巫女の務め
『見つけた、親玉ぁ!』
美咲の脚は空を斬り鴉の王の脳天を撃った。
美咲が唯一、缶詰ではなく十数年かけて自力で身に付けたのは俊足。
その速さは、光にさえ並ぶ。
『痛いぞ小娘。』
『あんたがしたことの方が痛々しいわよ。』
鴉の王は不気味に笑う。
『お前も、この世界の支持者か。愚かしい。』
美咲は拳銃を片手に一丁ずつ構えた。
(絶対的射撃)
(破滅型怪力)
その2つは、美咲が缶詰で憑依させた能力。
回復の機会を与えない程に、正確で迅速に撃つ。
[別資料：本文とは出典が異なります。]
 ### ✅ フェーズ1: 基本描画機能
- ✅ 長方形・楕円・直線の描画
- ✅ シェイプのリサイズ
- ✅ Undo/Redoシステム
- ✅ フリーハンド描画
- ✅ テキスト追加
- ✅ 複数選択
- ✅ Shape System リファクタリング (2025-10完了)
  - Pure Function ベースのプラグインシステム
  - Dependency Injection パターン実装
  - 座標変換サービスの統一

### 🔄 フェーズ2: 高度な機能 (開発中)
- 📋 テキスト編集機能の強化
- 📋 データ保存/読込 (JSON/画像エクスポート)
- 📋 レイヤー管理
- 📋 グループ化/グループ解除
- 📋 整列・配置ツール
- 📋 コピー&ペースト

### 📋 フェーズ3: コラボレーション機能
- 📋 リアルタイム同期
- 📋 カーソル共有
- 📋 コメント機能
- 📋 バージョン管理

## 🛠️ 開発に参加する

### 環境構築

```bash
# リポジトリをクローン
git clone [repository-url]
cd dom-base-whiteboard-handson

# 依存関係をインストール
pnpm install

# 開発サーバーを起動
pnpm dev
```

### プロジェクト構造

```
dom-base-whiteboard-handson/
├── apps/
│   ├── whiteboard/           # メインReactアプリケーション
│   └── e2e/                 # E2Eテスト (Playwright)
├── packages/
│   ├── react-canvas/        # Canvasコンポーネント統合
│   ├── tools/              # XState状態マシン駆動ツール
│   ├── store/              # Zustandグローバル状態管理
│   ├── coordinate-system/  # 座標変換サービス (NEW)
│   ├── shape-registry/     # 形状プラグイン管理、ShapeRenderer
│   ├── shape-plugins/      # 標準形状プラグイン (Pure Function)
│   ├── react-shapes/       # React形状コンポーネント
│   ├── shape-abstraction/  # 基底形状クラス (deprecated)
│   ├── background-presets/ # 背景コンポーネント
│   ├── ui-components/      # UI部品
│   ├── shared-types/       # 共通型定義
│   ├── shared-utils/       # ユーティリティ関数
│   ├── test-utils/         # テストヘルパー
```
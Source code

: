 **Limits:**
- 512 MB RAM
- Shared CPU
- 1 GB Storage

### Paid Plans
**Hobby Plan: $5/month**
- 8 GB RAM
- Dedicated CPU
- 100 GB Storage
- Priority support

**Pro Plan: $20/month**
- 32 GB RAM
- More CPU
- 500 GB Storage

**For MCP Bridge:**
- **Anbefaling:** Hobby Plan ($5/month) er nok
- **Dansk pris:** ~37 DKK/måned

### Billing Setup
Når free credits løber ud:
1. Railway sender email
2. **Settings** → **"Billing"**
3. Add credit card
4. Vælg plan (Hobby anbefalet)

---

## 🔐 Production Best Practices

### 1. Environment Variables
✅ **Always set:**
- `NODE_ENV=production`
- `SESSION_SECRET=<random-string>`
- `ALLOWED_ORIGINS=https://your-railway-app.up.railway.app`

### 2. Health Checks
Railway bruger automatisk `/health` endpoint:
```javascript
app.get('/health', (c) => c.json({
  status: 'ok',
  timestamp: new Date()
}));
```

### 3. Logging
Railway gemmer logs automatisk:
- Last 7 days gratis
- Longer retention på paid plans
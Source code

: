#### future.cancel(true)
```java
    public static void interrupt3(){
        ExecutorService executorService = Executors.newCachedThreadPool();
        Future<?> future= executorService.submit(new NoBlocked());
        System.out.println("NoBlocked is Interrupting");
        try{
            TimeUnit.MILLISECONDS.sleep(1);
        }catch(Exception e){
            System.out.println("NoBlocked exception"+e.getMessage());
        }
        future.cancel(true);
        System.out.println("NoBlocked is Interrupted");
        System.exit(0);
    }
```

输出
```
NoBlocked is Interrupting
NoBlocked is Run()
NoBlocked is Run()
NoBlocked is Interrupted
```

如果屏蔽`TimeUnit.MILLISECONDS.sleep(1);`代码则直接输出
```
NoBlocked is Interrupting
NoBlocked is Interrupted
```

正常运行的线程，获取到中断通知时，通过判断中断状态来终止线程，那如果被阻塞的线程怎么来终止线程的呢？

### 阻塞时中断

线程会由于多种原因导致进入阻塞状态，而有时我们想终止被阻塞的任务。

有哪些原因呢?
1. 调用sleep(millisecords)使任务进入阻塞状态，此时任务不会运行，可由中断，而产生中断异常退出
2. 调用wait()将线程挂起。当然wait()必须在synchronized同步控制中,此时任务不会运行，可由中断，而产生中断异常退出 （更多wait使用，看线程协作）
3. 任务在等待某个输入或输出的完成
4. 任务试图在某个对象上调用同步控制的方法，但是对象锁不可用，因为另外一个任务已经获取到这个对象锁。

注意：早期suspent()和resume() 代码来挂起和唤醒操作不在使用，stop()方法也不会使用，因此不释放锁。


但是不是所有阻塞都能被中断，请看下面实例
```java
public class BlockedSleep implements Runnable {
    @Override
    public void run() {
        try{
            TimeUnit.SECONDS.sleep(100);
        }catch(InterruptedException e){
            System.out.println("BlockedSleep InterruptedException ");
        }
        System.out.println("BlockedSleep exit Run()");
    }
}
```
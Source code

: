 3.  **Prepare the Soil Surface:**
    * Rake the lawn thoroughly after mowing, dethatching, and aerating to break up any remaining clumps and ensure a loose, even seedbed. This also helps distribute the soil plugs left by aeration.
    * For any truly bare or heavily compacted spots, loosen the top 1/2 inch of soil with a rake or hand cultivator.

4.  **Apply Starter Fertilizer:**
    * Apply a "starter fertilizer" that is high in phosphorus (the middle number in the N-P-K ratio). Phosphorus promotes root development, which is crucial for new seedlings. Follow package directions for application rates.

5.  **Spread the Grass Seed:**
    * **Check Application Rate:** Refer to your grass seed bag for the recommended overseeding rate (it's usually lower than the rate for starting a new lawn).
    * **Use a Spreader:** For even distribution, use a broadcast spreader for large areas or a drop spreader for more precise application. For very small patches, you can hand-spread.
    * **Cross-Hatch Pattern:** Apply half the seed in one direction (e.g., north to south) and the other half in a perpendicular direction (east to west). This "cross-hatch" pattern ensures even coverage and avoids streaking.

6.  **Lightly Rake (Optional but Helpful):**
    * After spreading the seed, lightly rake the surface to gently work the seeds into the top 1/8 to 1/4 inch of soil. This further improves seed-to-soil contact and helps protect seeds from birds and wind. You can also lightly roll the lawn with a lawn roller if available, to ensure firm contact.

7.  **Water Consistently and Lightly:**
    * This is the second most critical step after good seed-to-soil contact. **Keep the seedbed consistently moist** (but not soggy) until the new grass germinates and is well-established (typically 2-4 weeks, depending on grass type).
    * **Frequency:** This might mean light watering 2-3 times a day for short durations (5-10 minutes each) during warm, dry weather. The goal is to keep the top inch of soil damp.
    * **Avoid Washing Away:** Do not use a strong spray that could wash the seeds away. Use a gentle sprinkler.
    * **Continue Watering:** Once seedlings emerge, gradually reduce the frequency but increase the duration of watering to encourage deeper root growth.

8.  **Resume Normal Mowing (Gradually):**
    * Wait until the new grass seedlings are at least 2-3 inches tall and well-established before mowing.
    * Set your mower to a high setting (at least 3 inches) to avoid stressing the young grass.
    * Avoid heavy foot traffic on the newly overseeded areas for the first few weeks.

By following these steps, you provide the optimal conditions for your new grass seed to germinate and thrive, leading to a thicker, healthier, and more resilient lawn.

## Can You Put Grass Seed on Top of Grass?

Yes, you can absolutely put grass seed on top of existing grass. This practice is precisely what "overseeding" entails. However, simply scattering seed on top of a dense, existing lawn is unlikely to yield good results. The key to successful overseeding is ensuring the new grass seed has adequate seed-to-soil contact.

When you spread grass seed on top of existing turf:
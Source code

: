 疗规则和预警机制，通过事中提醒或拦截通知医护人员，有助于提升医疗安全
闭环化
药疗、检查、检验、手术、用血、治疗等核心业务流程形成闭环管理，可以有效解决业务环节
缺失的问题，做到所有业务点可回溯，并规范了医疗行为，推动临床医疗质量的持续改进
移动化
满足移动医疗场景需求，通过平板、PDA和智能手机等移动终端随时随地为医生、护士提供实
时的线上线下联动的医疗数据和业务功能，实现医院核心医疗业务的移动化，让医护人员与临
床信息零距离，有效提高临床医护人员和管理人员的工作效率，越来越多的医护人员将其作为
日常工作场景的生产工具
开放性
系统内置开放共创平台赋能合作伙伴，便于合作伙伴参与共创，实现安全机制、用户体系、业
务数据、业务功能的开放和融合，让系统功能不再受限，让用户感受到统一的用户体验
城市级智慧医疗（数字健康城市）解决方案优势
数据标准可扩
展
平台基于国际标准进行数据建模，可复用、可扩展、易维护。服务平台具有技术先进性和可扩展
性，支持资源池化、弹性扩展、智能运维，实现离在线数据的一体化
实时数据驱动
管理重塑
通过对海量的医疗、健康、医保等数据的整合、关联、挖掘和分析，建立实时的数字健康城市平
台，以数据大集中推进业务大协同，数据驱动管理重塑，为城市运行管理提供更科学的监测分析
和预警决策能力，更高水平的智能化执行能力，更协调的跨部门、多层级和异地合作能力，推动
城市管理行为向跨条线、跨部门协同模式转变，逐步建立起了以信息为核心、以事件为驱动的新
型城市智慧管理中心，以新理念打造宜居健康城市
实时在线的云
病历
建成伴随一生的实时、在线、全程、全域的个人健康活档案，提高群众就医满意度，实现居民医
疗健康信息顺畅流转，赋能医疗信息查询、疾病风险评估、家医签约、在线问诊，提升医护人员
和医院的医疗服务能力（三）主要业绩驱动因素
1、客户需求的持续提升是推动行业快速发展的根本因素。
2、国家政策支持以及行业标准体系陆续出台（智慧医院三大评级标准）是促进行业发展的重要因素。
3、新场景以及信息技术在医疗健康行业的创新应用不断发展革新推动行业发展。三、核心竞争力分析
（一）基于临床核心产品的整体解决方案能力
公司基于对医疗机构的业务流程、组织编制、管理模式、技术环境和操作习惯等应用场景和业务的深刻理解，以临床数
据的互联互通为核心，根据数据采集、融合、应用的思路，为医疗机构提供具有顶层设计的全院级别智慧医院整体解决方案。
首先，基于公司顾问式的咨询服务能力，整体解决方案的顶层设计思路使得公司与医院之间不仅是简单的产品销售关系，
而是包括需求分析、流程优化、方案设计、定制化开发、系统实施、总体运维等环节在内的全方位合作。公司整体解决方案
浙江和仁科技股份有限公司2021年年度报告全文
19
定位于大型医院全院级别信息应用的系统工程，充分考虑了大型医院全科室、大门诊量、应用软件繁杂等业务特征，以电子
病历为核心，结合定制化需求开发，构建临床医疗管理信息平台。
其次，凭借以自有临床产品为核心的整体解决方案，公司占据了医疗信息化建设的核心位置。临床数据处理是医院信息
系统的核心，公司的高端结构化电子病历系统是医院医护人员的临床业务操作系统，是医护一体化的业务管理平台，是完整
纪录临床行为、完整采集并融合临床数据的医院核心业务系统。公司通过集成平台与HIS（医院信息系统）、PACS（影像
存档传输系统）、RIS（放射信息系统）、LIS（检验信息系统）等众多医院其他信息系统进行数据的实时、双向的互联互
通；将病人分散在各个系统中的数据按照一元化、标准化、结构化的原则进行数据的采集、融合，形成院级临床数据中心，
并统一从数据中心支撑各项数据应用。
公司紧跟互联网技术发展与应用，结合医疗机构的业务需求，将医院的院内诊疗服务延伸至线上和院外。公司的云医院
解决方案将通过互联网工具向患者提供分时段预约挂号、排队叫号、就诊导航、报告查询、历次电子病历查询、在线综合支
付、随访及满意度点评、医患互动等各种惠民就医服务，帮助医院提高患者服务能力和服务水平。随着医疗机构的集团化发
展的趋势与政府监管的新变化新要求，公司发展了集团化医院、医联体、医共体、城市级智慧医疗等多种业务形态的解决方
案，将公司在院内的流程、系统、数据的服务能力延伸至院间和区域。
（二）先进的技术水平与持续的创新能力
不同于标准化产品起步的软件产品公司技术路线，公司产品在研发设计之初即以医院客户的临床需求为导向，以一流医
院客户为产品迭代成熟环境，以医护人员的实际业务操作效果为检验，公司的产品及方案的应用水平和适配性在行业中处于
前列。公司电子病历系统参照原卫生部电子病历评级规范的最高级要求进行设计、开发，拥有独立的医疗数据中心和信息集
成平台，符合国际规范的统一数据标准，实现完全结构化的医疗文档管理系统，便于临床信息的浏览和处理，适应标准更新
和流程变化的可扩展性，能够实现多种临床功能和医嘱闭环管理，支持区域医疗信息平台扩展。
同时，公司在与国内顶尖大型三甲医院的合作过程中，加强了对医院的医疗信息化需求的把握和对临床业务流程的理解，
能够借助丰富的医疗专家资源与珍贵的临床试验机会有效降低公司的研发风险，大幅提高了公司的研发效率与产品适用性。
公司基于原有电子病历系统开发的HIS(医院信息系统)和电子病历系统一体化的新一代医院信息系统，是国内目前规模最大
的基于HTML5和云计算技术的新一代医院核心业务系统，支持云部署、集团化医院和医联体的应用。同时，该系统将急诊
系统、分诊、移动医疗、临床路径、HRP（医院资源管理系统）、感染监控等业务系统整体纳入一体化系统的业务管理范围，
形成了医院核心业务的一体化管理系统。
それには射撃の反動に耐えられ
るだけの力が必要だった。
『皆を不幸にするなら、今、ここで死ね!!』
美咲は引き金を引いた。鴉の王は滅茶苦茶に撃たれる。
周囲が火薬の臭いと煙に覆われ美咲は引き金から指を上げる。
『傲るな小娘。』
鴉の王は煙に紛れて美咲の背後に立った。無傷で。
『なっ!?』
『実力の伴わぬ正義感は身を滅ぼすぞ。現世の者に私が討てるものか。』
鴉の王が操る黒い影が美咲を締め上げる。
『痛っ!!』
『案ずるな、お前は殺さない。イツキにも、お前の母親にも、人質として使える
うちはな。せいぜい役に立て。』
美咲は腕に力を込めた。
(人質なんて冗談じゃない。)
『幼い頃から、何の為の修行か分からない事を沢山させられたわ。』
『なんだ急に?』
『巫女として生まれたことを疎んだ時もあった。でもね。』
美咲の身体が光に包まれていく。
『私は、この村が好きなのよ。お母さんやお父さん、友達や…いっちゃんの居る
、この村が好きなのよ…。』
美咲の身体を覆った光が、影を割いていく。
鴉の王の拘束が弛んだ隙に、美咲は俊足を使って逃げ出した。
『巫女の血を引く者か…いつの時代も厄介な。』
黒い影が美咲を追う。
美咲の母は美咲を庇うように鴉の前に立ち塞がった。
初めて見る巫女装束。
その姿は、美咲が初めて見る歴代最強の巫女の姿だった。
『神様の加護を受けた魂…ここらが使い処かしらねぇ』
『お母さん?!危ないよ、逃げて!!』
母は美咲を見つめて首を横に降る。
『私が逃げたら、美咲たちに未来はないじゃない。大人が汚した世界は大人がカ
タを付けるべきなのよ。美咲は胸を張って、生きたいって言えばいいの。』
母は霊力を込めた札を四方に飛ばす。
『散ッ!!』
美咲の母は鴉の王を誘う。
『哀れな魂…一緒に地獄に墜ちましょうか。』
美咲は声を荒げる。
『お母さん?! 何言ってるの?!』
『美咲…強く生きなさい。貴方もいつか、命を懸けなきゃいけない日がくるわ…。』
空間が裂けて地獄の扉が開く。
焔をまとった風が美咲の頬を撫でる。
『熱い…』
美咲の母は鴉の王を象る核を持って、その扉をくぐった。